There really isn’t enough Freaky Force Stuff in Star Wars for my taste, at least outside of the High Republic. And the concept of the Sith Eternal was something I found to be woefully underused in The Rise of Skywalker. So Christopher doubling down on it here was very welcome. I hope this isn’t the last we see of Kiza’s mask or of the legendary lightsaber she wields.
It was also great to see Luke Skywalker in a little over his head. For all that he’s held up by Star Wars audiences as one of the great Jedi, his own formal training was so abbreviated that he is mostly self-taught. He learned to be a Jedi under the most life-or-death circumstances, and the only time he’s had for these great moral reflections on the Sith and all they do has been through books. He’s too busy running his temple to get out in the world for prolonged periods of time.
Speaking of running his temple, the book gives us two — count ’em, two — chapters with a teenage Ben Solo. He’s all awkward, and gangly, and shaggy black hair, and teaching a kindergarten class, and walking the line between being Luke’s apprentice and his nephew. I’m not even going to wish we got more because it’s not his story, so what we got what just enough and a delightful surprise.
Now comes the part where I get a little torn. While I’m going to get into my issues with Rey’s parent’s storyline below, I will say this: as characters on their own, Dathan and Miramir are extremely compelling. This doomed story of a young couple who fell in love when he sought work and freedom among her people? All the hallmarks of a story I enjoy. I enjoyed the tragedy of Dathan being a Palpatine strand cast with no fixed place in the universe and longing to be free. I even found myself rooting for them to make a clean getaway and to live their lives in peace somewhere. But then, I would remember…
What Didn’t Work For Me
Like a bucket of cold water, every single time I was reminded by the story that Dathan and Miramir were not just a young couple on the run but were Rey’s parents, if felt like a rude awakening. And it’s not even a problem I can attribute to Adam Christopher. He didn’t choose for the movie to write it that way. Nevertheless, it was the major thing that stopped me from going all in on their story.
Getting firm, written, canonized proof that every aspect of Rey’s power and resourcefulness is genetically attributable to someone else is not what I wanted for her. She deserves more than that. She resonated with me, and with many I’m sure, because of how she rose, and learned and grew in spite of the odds stacked against her. The Force manifested in her because of who she was herself. It awoke in her hour of need, and became strong enough to wield. I’m going on a tangent, suffice to say, but it’s just sad that for as well written as this is I know we’re never getting the old Rey back. Little Rey is a sweetheart. Anything we got from her was delightful in a vacuum. But when you consider where it all ends up? Is it any wonder I find it hard to talk about?

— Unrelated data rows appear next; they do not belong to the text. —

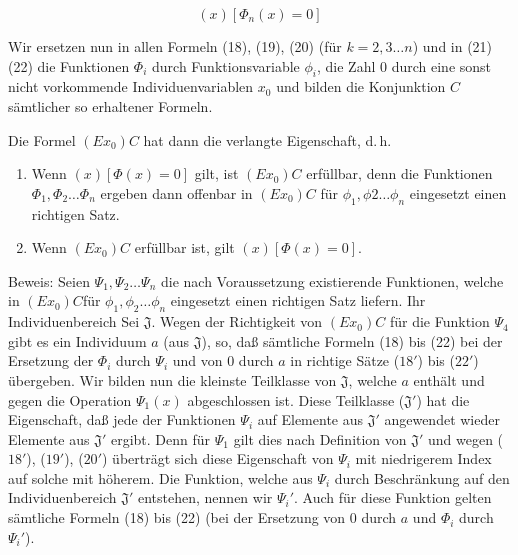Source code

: \documentclass[draft]{scrartcl}
\let\oldleft\left
\let\oldright\right
\def\left#1{%
	    \global\advance\bracketnum1\relax 
		\colorlet{temp}{.}%
		    \csname bracketcolor\the\bracketnum\endcsname
			\oldleft#1%
			    \color{temp}%
	}
\def\right#1{%
	    \colorlet{temp}{.}%
		\csname bracketcolor\the\bracketnum\endcsname
		    \oldright#1%
			\global\advance\bracketnum-1\relax
			    \color{temp}%
	}
\def\left#1{#1}
\def\right#1{#1}
\begin{document}
\begin{equation}
\left(x\right)\left[\Phi_n\left(x\right) = 0\right]
\end{equation}

Wir ersetzen nun in allen Formeln (18), (19), (20) (für $k = 2, 3 \dots n$) und in (21) (22) die Funktionen $\Phi_i$ durch Funktionsvariable
$\phi_i$, die Zahl $0$ durch eine sonst nicht vorkommende 
Individuenvariablen $x_0$ und bilden die Konjunktion $C$ sämtlicher so erhaltener Formeln.

Die Formel $\left(Ex_0\right) C$ hat dann die verlangte Eigenschaft, d.\,h.

\begin{enumerate}
	\item Wenn $\left(x\right)\left[\Phi\left(x\right) = 0\right]$ gilt, ist $\left(Ex_0\right)C$ erfüllbar, denn die Funktionen $\Phi_1, \Phi_2 \dots \Phi_n$ ergeben dann offenbar in $\left(Ex_0\right)C$ für $\phi_1, \phi2 \dots \phi_n$ eingesetzt einen richtigen Satz.
	\item Wenn $\left(Ex_0\right)C$ erfüllbar ist, gilt $\left(x\right)\left[\Phi\left(x\right) = 0\right]$.
\end{enumerate}

Beweis: Seien $\Psi_1, \Psi_2 \dots \Psi_n$ die nach Voraussetzung
existierende Funktionen, welche in $\left(Ex_0\right)C$für 
$\phi_1, \phi_2 \dots \phi_n$ eingesetzt einen richtigen Satz liefern.
Ihr Individuenbereich Sei $\mathfrak{J}$. Wegen der Richtigkeit von 
$\left(Ex_0\right)C$ für die Funktion $\Psi_4$ gibt es ein Individuum $a$ 
(aus $\mathfrak{J}$), so, daß sämtliche Formeln (18) bis (22) 
bei der Ersetzung der $\Phi_i$ durch $\Psi_i$ und von 0 durch $a$ 
in richtige Sätze ($18'$) bis ($22'$) übergeben. Wir bilden nun 
die kleinste Teilklasse von $\mathfrak{J}$, welche $a$ enthält 
und gegen die Operation $\Psi_1\left(x\right)$ abgeschlossen ist. 
Diese Teilklasse ($\mathfrak{J}'$) hat die Eigenschaft, daß 
jede der Funktionen $\Psi_i$ auf Elemente aus $\mathfrak{J}'$ 
angewendet wieder Elemente aus $\mathfrak{J}'$ ergibt. 
Denn für $\Psi_1$ gilt dies nach Definition von $\mathfrak{J}'$ 
und wegen ($18'$), ($19'$), ($20'$) überträgt sich diese 
Eigenschaft von $\Psi_i$ mit niedrigerem Index auf solche mit höherem.
Die Funktion, welche aus $\Psi_i$ durch Beschränkung auf den 
Individuenbereich $\mathfrak{J}'$ entstehen, nennen wir
$\Psi_i'$. Auch für diese Funktion gelten sämtliche Formeln 
(18) bis (22) (bei der  Ersetzung von 0 durch $a$ und $\Phi_i$ durch $\Psi_i'$).
\end{document}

Further to that is Lando’s plot. I loved the adventure side of things with Luke. We don’t really get to see the two of them interact much in stories before this one, but if they were close enough friends to go out adventuring together? Then we were long overdue for a story of this kind, and I really enjoyed this aspect of it.

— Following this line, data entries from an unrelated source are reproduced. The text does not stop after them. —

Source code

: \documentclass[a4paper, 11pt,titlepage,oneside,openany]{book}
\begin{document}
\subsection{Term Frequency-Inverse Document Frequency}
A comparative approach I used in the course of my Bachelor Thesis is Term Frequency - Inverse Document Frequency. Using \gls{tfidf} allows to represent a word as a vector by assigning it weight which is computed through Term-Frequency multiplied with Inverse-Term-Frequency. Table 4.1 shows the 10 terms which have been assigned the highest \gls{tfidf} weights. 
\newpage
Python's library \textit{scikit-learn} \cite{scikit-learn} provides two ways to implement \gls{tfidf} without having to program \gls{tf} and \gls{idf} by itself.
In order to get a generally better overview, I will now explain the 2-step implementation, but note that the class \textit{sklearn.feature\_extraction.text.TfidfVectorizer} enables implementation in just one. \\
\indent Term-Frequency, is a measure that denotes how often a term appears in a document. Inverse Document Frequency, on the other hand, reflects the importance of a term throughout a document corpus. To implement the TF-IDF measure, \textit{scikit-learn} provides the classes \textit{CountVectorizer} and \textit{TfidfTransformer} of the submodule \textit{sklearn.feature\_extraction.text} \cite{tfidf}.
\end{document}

However, his subplot of wanting to find his daughter…because as of right now there’s no resolution, the whole thing just felt tragic through and through. Perhaps this was the intention? Perhaps it was meant to show the side effect of all the First Order has done. I can appreciate that. But it’s very hard to read about a story you know is destined to fail when the character at the heart of it all is meant to be one of the heroes. Unrealistic for them to always succeed? Sure. But Star Wars is meant to be a fantasy. A fairy tale. I can handle a little bit of unrealistic.